Epilepsy is a chronic neurological condition characterized by recurrent seizures and symptoms from simple momentary absences to violent convulsions lasting a few minutes. It is estimated that approximately 50 million people worldwide suffer from epilepsy and over 30% have drug-resistant epilepsy. The therapeutic use of Cannabis, and in particular of its non-psychotropic component CBD or cannabidiol,
has improved the quality of life of drug-resistant patients, showing excellent potential in reducing the frequency and severity of seizures.
Preventing the onset of the epileptic crisis and controlling the transition phase from the pre-symptomatic to the symptomatic state of disease is a crucial aspect of epileptogenesis. The availability of experimental animal models is of primary importance for understanding pathogenesis and drug testing.
Medicinal cannabis can provide advantages in the prevention and transition from the pre-epileptic to the epileptic phase, acting as a modulator of the “endocannabinoid system”, a class of small endogenous lipid mediators, able to regulate the excitability of neuronal networks.
Data from a study coordinated by Dr. Cristino at the CNR of Italy, Institue of Biomolecular Chemistry, reveal a new mechanism by which endocannabinoids reduce the number of seizures in certain forms of epilepsy resistant to pharmacological treatment.
The study exploited a genetic animal model of epilepsy, the Synapsin II knockout mice that are defective in the expression of the Synapsin II protein, a member of the multigene synapsin family playing a critical role in the control of neurotransmitter release.
Mutant mice lacking the SYN2 gene are all prone to developing spontaneous epileptic seizures after 2-3 months of age. The progressive increase in epileptic seizures makes this genetic model particularly interesting for studying the mechanisms of epileptogenesis and, above all, the transition from the pre- to the full-epileptic state.
By applying techniques for studying brain neurochemical signals such as electrophysiology, confocal microscopy, and behavioral tests, the study reveals how in this model brain development is associated with the loss of expression of the endocannabinoid CB1 receptor in the hippocampus together with the increase of glutamate release, an excitatory neurotransmitter promoting the onset of seizures in adult animals.

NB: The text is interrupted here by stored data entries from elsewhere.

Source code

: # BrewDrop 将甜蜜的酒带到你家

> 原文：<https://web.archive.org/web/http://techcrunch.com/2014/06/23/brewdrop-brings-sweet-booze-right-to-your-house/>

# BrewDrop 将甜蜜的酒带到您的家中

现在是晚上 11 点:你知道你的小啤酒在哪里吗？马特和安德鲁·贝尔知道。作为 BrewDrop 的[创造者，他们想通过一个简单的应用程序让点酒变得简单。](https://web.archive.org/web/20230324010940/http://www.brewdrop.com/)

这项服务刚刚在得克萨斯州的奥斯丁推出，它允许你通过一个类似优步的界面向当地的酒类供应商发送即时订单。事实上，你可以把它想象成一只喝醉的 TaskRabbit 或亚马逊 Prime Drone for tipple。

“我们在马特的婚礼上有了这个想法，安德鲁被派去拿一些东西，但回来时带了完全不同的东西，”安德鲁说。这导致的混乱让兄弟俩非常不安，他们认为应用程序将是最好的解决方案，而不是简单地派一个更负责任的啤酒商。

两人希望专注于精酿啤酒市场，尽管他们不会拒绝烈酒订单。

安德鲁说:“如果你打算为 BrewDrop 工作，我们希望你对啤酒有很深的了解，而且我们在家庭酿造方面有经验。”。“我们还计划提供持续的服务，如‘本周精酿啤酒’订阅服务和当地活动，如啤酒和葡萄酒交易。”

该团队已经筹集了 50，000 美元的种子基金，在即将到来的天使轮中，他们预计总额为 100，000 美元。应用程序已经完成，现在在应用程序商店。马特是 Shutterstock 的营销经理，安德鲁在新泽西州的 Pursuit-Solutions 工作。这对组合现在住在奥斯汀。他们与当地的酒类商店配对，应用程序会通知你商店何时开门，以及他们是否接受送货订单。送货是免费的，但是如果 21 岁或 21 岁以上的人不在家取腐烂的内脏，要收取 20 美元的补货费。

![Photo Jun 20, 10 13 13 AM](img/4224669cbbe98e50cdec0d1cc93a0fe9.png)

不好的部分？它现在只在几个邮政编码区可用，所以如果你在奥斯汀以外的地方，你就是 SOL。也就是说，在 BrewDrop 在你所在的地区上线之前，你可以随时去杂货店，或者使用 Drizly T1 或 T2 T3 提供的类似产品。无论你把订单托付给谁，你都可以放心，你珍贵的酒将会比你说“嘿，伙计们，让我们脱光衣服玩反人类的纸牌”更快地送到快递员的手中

These results highlight how the regulation of the endocannabinoid system, and in particular of the expression of the mediator 2-Arachidonoylglycerol (2-AG), is essential in the balance between excitatory and inhibitory inputs in the hippocampus to maintain the stability of the neuronal networks and to prevent the onset and propagation of epileptic seizures.

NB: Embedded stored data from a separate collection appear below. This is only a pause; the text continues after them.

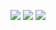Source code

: 
<a href="https://codeclimate.com/github/KulikovRV/php-project-lvl1/maintainability"><img src="https://api.codeclimate.com/v1/badges/3fec8efea9746e0c9940/maintainability" /></a>
<a href="https://github.com/KulikovRV/php-project-lvl1/actions"><img src="https://github.com/KulikovRV/php-project-lvl1/workflows/phpcs/badge.svg?branch=main" /></a>
<a href="https://asciinema.org/a/h08QVHgXQvyEYbv4UvsRVCJ1N" target="_blank"><img src="https://asciinema.org/a/h08QVHgXQvyEYbv4UvsRVCJ1N.svg" /></a>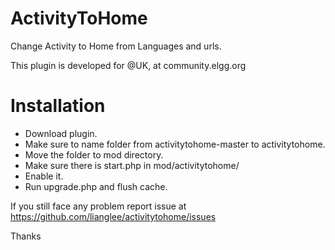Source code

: ActivityToHome
==============

Change Activity to Home from Languages and urls.

This plugin is developed for @UK, at community.elgg.org

Installation
=============

* Download plugin.
* Make sure to name folder from activitytohome-master to activitytohome.
* Move the folder to mod directory.
* Make sure there is start.php in mod/activitytohome/
* Enable it.
* Run upgrade.php and flush cache.

If you still face any problem report issue at https://github.com/lianglee/activitytohome/issues

Thanks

This study published in the Cellular and Molecular Life Sciences (Forte et al., 2024; doi: 10.1007/s00018-023-05029-7), adds a new piece to the puzzle opening the way for the pharmacological approach to counteract epileptic encephalopathy in humans.
The study has been coordinated by Dr. Cristino at ICB, CNR of Pozzuoli, Italy, in collaboration with Prof. Di Marzo at Laval University of Canada, and coordinator of the International Research Unit between CNR and Canada (UMI-MicroMenu), with the research group of Prof. Benfenati at the University of Genoa, Italy and the ‘Italian Institute of Technology, and with Prof. De Girolamo at Federico II University of Naples.